• Available records
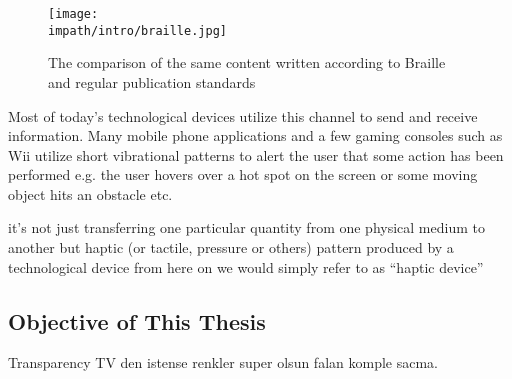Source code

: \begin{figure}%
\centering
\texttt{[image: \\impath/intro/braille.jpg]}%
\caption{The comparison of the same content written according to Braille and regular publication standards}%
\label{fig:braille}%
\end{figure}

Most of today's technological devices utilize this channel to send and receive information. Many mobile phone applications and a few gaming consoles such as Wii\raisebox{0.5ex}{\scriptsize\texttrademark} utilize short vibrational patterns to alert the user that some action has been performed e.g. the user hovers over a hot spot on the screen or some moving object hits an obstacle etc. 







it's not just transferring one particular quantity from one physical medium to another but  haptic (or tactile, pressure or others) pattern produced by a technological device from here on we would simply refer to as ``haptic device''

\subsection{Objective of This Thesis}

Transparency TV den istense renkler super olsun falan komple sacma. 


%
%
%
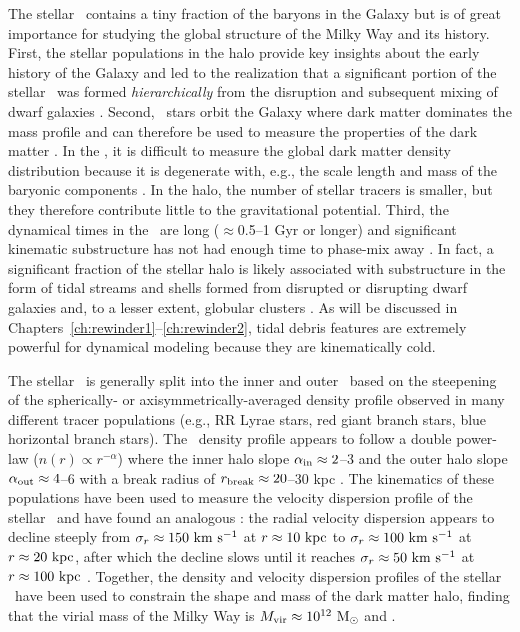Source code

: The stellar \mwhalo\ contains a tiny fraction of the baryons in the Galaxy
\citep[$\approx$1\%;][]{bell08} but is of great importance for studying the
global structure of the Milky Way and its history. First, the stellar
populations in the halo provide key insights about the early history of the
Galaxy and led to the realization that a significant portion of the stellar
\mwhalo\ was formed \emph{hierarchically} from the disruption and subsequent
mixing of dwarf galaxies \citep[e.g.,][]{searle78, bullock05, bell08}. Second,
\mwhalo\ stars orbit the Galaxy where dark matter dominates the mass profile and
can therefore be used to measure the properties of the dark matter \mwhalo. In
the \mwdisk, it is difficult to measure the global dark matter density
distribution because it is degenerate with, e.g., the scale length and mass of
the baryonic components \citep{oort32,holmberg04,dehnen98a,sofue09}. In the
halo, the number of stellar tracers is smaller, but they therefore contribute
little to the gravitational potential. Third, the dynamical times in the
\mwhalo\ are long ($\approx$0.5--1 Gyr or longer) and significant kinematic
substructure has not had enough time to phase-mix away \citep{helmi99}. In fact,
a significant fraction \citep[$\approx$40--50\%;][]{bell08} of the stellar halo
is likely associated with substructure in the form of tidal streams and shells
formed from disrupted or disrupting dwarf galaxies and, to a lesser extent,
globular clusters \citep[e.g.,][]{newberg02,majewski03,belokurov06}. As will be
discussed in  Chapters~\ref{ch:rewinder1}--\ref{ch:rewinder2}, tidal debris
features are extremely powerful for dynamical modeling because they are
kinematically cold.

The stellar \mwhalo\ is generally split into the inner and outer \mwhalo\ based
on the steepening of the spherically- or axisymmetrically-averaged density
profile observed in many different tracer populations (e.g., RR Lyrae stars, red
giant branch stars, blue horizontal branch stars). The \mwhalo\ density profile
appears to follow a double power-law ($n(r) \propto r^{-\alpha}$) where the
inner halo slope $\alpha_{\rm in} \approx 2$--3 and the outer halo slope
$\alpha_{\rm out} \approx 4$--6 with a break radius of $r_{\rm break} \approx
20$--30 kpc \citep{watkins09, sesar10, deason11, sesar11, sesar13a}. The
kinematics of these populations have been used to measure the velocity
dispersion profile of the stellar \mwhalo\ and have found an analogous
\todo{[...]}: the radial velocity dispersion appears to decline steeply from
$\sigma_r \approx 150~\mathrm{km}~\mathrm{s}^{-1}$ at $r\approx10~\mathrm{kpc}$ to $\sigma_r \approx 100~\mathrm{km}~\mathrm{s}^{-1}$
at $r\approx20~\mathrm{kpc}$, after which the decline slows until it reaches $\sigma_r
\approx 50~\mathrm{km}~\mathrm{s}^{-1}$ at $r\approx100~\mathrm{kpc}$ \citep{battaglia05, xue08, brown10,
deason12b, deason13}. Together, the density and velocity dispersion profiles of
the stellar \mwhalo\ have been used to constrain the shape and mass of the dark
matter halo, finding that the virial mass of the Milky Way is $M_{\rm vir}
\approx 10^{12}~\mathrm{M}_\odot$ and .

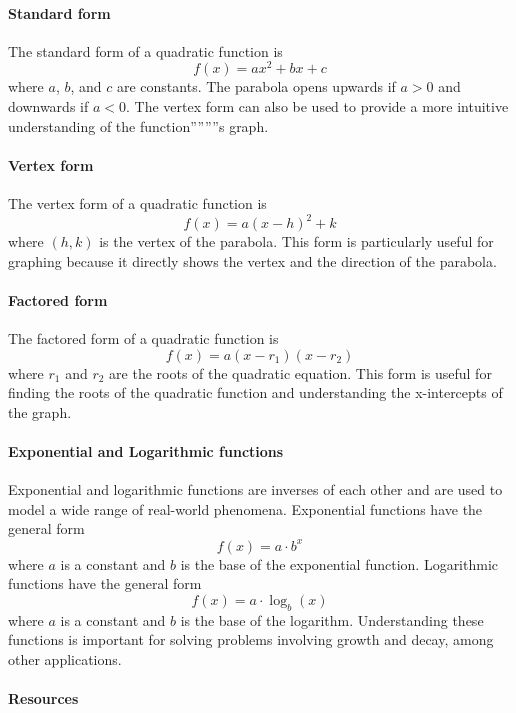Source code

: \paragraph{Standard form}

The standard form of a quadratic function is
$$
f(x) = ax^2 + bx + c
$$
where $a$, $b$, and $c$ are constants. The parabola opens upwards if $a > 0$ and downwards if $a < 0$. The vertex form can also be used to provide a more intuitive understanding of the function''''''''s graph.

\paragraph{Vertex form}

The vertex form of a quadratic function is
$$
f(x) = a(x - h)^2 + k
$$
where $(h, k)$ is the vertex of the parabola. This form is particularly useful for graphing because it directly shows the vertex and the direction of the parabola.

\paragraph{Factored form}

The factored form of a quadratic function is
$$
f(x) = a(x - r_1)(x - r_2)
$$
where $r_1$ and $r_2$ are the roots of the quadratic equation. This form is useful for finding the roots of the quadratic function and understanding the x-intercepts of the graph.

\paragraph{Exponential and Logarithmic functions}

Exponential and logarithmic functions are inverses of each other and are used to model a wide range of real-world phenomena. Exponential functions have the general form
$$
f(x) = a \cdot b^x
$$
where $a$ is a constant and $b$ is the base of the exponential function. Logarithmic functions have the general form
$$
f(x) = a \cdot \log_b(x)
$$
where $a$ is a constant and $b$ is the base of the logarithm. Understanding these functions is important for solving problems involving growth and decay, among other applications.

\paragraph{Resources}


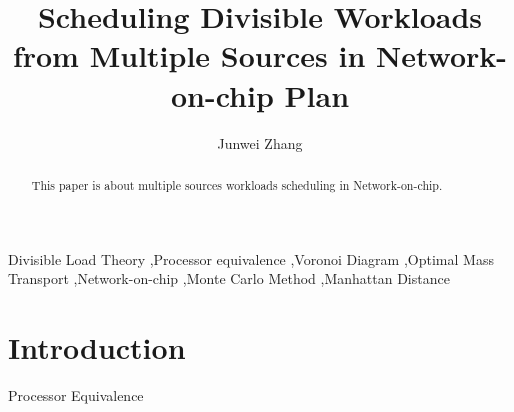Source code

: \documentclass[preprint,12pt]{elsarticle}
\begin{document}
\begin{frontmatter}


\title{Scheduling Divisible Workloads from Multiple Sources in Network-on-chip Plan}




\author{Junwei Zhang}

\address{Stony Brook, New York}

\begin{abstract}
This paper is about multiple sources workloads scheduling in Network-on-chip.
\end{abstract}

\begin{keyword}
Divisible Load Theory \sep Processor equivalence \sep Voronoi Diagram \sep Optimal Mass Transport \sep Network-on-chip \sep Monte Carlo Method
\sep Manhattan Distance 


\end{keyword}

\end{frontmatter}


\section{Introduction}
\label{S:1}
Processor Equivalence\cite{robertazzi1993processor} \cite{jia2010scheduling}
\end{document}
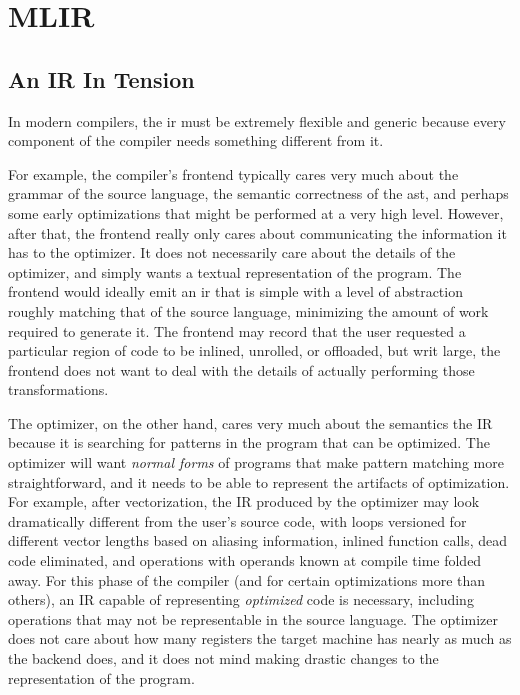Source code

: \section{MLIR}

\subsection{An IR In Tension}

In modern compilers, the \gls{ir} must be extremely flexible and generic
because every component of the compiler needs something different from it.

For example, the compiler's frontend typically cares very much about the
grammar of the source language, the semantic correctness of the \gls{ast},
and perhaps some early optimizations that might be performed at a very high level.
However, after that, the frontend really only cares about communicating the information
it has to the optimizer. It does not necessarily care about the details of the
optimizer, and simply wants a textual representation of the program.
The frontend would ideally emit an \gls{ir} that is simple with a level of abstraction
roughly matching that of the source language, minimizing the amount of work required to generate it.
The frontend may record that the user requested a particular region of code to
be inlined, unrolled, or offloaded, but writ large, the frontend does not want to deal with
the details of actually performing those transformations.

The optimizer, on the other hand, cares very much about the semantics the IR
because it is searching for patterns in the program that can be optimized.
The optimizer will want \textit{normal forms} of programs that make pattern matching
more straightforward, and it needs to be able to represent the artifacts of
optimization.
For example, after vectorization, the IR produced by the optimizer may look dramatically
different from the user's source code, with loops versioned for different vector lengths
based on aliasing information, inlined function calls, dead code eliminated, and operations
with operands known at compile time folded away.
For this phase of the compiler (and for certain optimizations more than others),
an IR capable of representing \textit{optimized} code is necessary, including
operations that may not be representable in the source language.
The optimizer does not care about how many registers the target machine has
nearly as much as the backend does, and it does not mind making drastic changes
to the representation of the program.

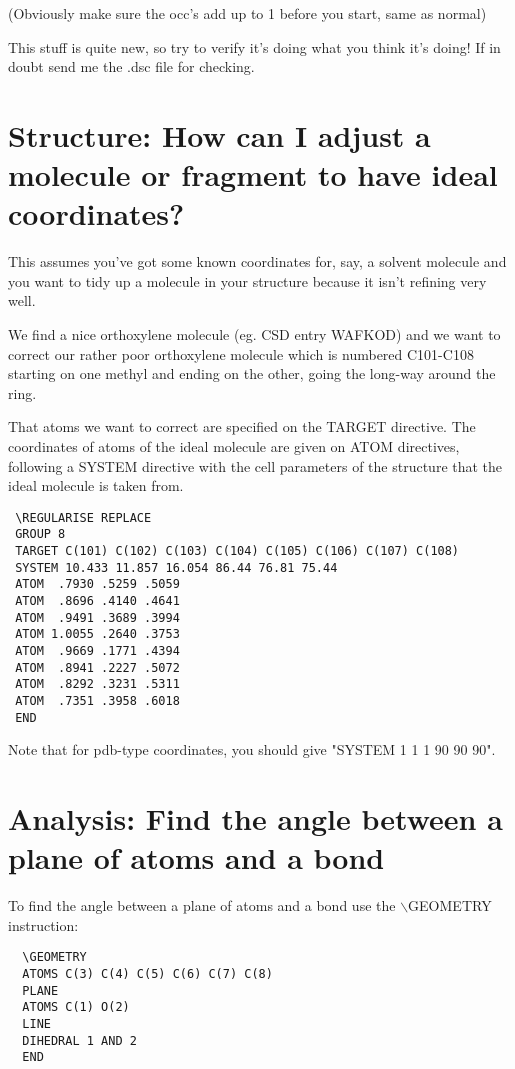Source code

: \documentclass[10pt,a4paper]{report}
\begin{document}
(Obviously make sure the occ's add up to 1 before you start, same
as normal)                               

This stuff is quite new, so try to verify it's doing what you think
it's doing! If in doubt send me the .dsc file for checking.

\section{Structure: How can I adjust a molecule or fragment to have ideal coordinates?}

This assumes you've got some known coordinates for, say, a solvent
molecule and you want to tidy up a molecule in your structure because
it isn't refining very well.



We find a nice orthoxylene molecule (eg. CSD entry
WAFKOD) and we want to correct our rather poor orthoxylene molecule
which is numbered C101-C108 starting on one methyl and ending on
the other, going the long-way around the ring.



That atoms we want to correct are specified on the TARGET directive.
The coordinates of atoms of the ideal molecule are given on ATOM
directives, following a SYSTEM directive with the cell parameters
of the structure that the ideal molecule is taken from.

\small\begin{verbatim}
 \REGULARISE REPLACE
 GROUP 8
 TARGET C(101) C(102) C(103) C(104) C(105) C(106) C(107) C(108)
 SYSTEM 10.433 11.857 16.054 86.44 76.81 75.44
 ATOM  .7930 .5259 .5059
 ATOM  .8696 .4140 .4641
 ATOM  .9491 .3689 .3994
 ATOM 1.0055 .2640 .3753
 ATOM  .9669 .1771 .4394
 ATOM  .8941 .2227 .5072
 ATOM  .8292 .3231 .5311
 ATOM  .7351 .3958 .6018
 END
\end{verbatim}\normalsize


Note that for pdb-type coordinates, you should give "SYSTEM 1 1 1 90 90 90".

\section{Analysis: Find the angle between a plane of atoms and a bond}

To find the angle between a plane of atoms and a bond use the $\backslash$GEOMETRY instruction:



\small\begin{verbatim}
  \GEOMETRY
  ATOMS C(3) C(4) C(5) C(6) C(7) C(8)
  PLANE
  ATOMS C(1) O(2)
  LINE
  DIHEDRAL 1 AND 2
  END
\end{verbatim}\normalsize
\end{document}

• Task objective
Return the material from the line containing "to the representation of the program." through the line containing "it's doing! If", exactly and in full, but without its pictures.

• Task result
to the representation of the program.

Source code

: \documentclass[10pt,a4paper]{report}
\begin{document}
(Obviously make sure the occ's add up to 1 before you start, same
as normal)                               

This stuff is quite new, so try to verify it's doing what you think
it's doing! If in doubt send me the .dsc file for checking.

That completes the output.